The basic formula is as follows:

(Tributary area) x ( (Live load) + (Dead load) ) / (Soil Bearing Capacity) = (Minimum area of Footing)

Sq. root of the minimum footing area will give you the width dimension for a square footing.


----------



## rktect 1 (Jul 16, 2020)

Ty J. said:


> The basic formula is as follows:
> 
> (Tributary area) x ( (Live load) + (Dead load) ) / (Soil Bearing Capacity) = (Minimum area of Footing)
> 
> Sq. root of the minimum footing area will give you the width dimension for a square footing.

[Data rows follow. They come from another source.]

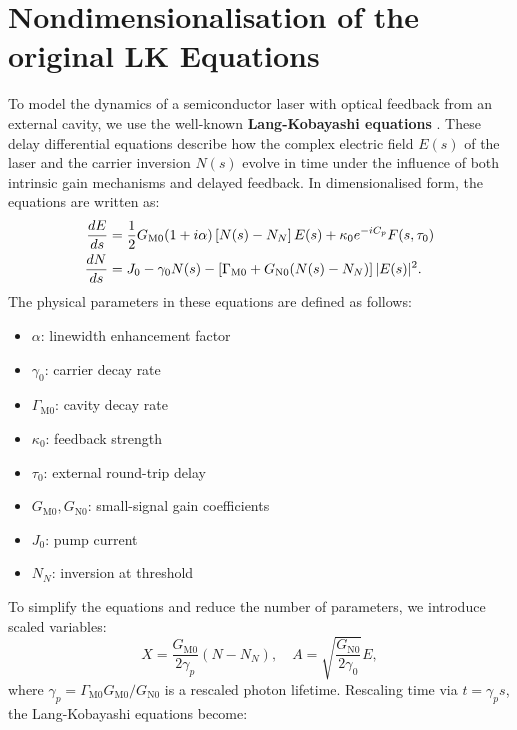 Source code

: \section{Nondimensionalisation of the original LK Equations}
\label{sec:LK_nondim}
%
\let\cleardoublepage\origcleardoublepage
%
To model the dynamics of a semiconductor laser with optical feedback from an external cavity, we use the well-known \textbf{Lang-Kobayashi equations} \cite{lang1980external}. These delay differential equations describe how the complex electric field \( E(s) \) of the laser and the carrier inversion \( N(s) \) evolve in time under the influence of both intrinsic gain mechanisms and delayed feedback. In dimensionalised form, the equations are written as:
%
\begin{gather}
\label{eq:dimensionalised_LK}
\begin{aligned}
\frac{d E}{d s} &= \frac{1}{2} G_{\mathrm{M}0}(1 + i \alpha) \left[N(s) - N_N\right] E(s) + \kappa_0 e^{-i C_p} F(s, \tau_0)\\
\frac{d N}{d s} &= J_0 - \gamma_0 N(s) - \left[\Gamma_{\mathrm{M}0} + G_{\mathrm{N}0}(N(s) - N_N)\right] |E(s)|^2.\\
\end{aligned}
\raisetag{-1.5em} %
\end{gather}
%
The physical parameters in these equations are defined as follows:
\begin{itemize}
  \item \( \alpha \): linewidth enhancement factor
  \item \( \gamma_0 \): carrier decay rate
  \item \( \Gamma_{\mathrm{M}0} \): cavity decay rate
  \item \( \kappa_0 \): feedback strength
  \item \( \tau_0 \): external round-trip delay
  \item \( G_{\mathrm{M}0}, G_{\mathrm{N}0} \): small-signal gain coefficients
  \item \( J_0 \): pump current
  \item \( N_N \): inversion at threshold
\end{itemize}
%
\par
%
To simplify the equations and reduce the number of parameters, we introduce scaled variables:
%
\[
X = \frac{G_{\mathrm{M}0}}{2 \gamma_p}(N - N_N), \quad A = \sqrt{\frac{G_{\mathrm{N}0}}{2 \gamma_0}} E,
\]
where \( \gamma_p = \Gamma_{\mathrm{M}0} G_{\mathrm{M}0} / G_{\mathrm{N}0} \) is a rescaled photon lifetime. Rescaling time via \( t = \gamma_p s \), the Lang-Kobayashi equations become:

This is the correct answer above.  If you do not know your soil bearing capacity, we allow the use of 2500 psf without soil test report.


----------



## jj1289 (Jul 16, 2020)

Go to AWC.org and search for DCA6.  This is a free publication on how to design and construct a deck including footings.  As an FYI, much of the DCA6 manual is incorporated into the 2018 IRC and soon to be published 2021 IRC.


----------



## Sifu (Jul 17, 2020)

2018 IRC now has a prescriptive deck footing table.  It is based on tributary area so you still need to follow the guidance given to find that.  It is conservative but easy to follow.  Your AHJ would probably let you use it in the absence of a locally accepted method.


----------



## jar546 (Jul 17, 2020)

rktect 1 said:


> This is the correct answer above.  If you do not know your soil bearing capacity, we allow the use of 2500 psf without soil test report.



I thought the code said to use 2500psf in the absence of a soil report


----------



## e hilton (Jul 17, 2020)

jar546 said:


> I thought the code said to use 2500psf in the absence of a soil report


Jar ... clean yer spectacles ... he said the same thing.


----------



## jar546 (Jul 18, 2020)

e hilton said:


> Jar ... clean yer spectacles ... he said the same thing.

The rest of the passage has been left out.